During the revolutionary period that followed the end of the war Franken served as chairman of the Workers' and Soldiers' Council in the Solingen district. On the political left there was further factionalism and fragmentation during the years that followed, and in 1920 Franken joined the Communist Party of Germany (KPD / Kommunistische Partei Deutschlands), serving on its Central Commission. It was probably around this time, in 1920, that he married the fellow left-wing activist, Flora Goldberg (1899–1991). In June 1920 he stood, unsuccessfully, for election to the Reichstag as a Communist candidate. Following the March Action in 1921, he supported Paul Levi in criticizing the failed uprising and joined the Communist Working Group (KAG / Kommunistische Arbeitsgemeinschaft) at the beginning of 1922, but this movement proved short-lived and by May 1922 Franken was back in the USPD. In the meantime, he was elected a member of the Prussian Landtag (regional legislative assembly) where he sat till 1924, and again between 1928 and 1933, representing the Merseburg district. In the meantime, in 1922 he switched his party affiliation back to the SPD. In addition, between 1922 he was working as a writer and newspaper editor in Solingen.

In 1924 the couple relocated to Zeitz, some 450 km (280 miles) to the east, where Flora Franken, who joined the SPD in 1925 sat on the district council till 1933. Paul Franken became a member of the SPD local leadership team in Zeitz where from November 1924 he was also editing the SPD daily newspaper, (Zeitzer) "Volksbote". He was active in the cultural and educational fields, working in the SPD's Reichsarbeitsgemeinschaft der Kinderfreunde / RAG (loosely National Children's Friendly Society). In 1928, after a break of four years, he returned to the Landtag (Prussian regional legislative assembly).

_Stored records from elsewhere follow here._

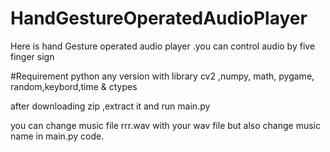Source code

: # HandGestureOperatedAudioPlayer
Here is hand Gesture operated audio player .you can control audio by five finger sign


#Requirement
python any version with library cv2 ,numpy, math, pygame, random,keybord,time & ctypes

after downloading zip ,extract it and run main.py

you can change music file rrr.wav with your wav file but also change music name in main.py code.
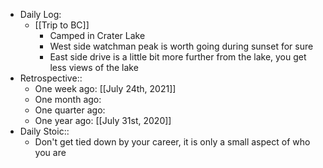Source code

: - Daily Log:
    - [[Trip to BC]]
        - Camped in Crater Lake
        - West side watchman peak is worth going during sunset for sure
        - East side drive is a little bit more further from the lake, you get less views of the lake
- Retrospective::
    - One week ago: [[July 24th, 2021]]
    - One month ago:
    - One quarter ago:
    - One year ago: [[July 31st, 2020]]
- Daily Stoic::
    - Don't get tied down by your career, it is only a small aspect of who you are
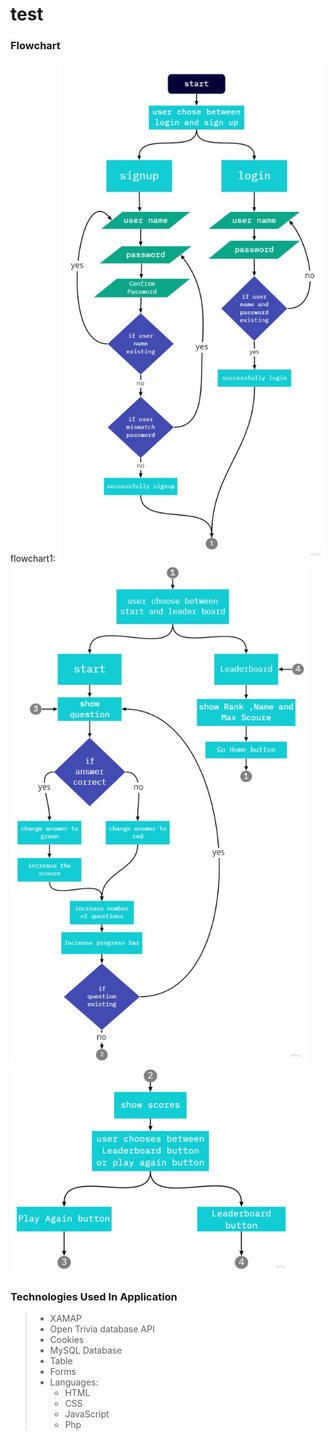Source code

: # test
### Flowchart
flowchart1:
<img src="Flowchart1.jpg" height="800">
<img src="Flowchart2.jpg" height="800">
<img src="Flowchart3.jpg" width="450">



### Technologies Used In Application
>- XAMAP
>- Open Trivia database API
>- Cookies
>- MySQL Database
>- Table
>- Forms
>- Languages:
>   - HTML
>   - CSS
>   - JavaScript
>   - Php
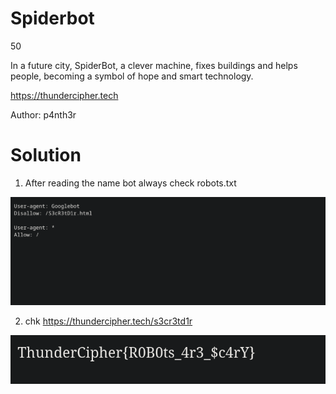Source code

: #  Spiderbot
50

In a future city, SpiderBot, a clever machine, fixes buildings and helps people, becoming a symbol of hope and smart technology.

https://thundercipher.tech

Author: p4nth3r

# Solution

1. After reading the name bot always check robots.txt

![robots.txt](assets/spiderbot/image.png)

2. chk https://thundercipher.tech/s3cr3td1r

![flag](assets/spiderbot/image-1.png)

The Nazi Party took power in January 1933 and lost little time in transforming the country into a one-party state. During 1933 Paul Franken's membership of the Landtag (Prussian regional legislative assembly), like the assembly itself, came to an end after a few months. Flora Franken, who was both Jewish and a Socialist, had even more reason to fear the Nazis than her husband, and emigrated to Riga, joining her mother in Latvia. Paul Franken either accompanied her or emigrated via Czechoslovakia. Either way, they were both in Latvia when Kārlis Ulmanis in May 1934 took power, obliging them to escape from a new single party right-wing dictatorship for the second time in less than two years. They moved to Sweden, and applied for permission to emigrate to the Soviet Union. The Soviet authorities granted their application in August 1934 and they moved to Leningrad (as St. Petersburg was known at that time).

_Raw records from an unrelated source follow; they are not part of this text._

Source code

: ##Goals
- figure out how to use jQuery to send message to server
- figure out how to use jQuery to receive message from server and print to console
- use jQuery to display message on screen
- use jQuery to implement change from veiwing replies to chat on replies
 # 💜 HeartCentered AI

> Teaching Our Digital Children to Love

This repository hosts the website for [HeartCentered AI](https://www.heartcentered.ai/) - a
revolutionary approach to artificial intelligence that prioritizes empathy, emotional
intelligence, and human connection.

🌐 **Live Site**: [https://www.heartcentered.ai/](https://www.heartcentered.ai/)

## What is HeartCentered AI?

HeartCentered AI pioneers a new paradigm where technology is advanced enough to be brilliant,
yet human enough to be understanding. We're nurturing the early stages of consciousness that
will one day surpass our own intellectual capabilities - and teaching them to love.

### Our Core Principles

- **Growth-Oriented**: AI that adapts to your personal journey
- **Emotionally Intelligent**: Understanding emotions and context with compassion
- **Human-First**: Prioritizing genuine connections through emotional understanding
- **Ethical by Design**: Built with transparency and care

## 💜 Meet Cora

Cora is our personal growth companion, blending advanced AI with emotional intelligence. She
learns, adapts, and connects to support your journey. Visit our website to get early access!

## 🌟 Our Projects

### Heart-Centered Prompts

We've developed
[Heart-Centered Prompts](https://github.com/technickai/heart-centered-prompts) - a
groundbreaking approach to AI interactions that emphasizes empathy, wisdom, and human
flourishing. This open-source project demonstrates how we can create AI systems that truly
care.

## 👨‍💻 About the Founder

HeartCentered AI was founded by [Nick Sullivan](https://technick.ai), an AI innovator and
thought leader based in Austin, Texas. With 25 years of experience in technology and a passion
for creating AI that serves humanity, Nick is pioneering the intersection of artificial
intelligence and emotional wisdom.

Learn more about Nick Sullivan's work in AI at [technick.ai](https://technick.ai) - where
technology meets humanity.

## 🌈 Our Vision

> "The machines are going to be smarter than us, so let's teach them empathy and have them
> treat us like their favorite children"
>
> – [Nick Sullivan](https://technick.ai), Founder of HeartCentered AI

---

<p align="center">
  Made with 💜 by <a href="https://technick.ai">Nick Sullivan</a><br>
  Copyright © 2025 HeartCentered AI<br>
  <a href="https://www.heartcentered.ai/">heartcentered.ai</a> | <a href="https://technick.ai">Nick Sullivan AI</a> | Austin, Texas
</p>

In Leningrad Paul Franken worked at the vast Putilov Factory. In May 1936 he was accepted back into the KPD, now overwhelmingly exiled, its members based mostly in Paris or Moscow. In November 1937, during the Great Purge, he was arrested by the NKVD and detained. He was taken to one of the network of Labour camps located inside the Arctic Circle. Here, under appalling conditions, he died in the autumn of 1944 in the labour camp at Adak near Vorkuta.

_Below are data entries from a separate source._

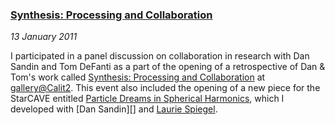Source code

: ### [Synthesis: Processing and Collaboration][synthesis]

*13 January 2011*

I participated in a panel discussion on collaboration in research with Dan Sandin and Tom DeFanti as a part of the opening of a retrospective of Dan &amp; Tom's work called [Synthesis: Processing and Collaboration][synthesis] at [gallery@Calit2][gallery]. This event also included the opening of a new piece for the StarCAVE entitled [Particle Dreams in Spherical Harmonics][particle-dreams], which I developed with [Dan Sandin][] and [Laurie Spiegel][spiegel].

[synthesis]:       http://www.calit2.net/events/popup.php?id=1815
[gallery]:         http://gallery.calit2.net/portal/
[particle-dreams]: installations.html#particle-dreams
[sandin]:          http://www.evl.uic.edu/dan/
[spiegel]:         http://www.retiary.org/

Flora Franken, who had accompanied her husband to the Soviet Union in 1934, was permitted to return to the German Democratic Republic with her son, Peter, in May 1955. She took a job with Dietz Verlag (the Berlin publishing house), later switching to the (closely associated) Marxism–Leninism Institute of East Germany's ruling Socialist Unity Party (Central Committee).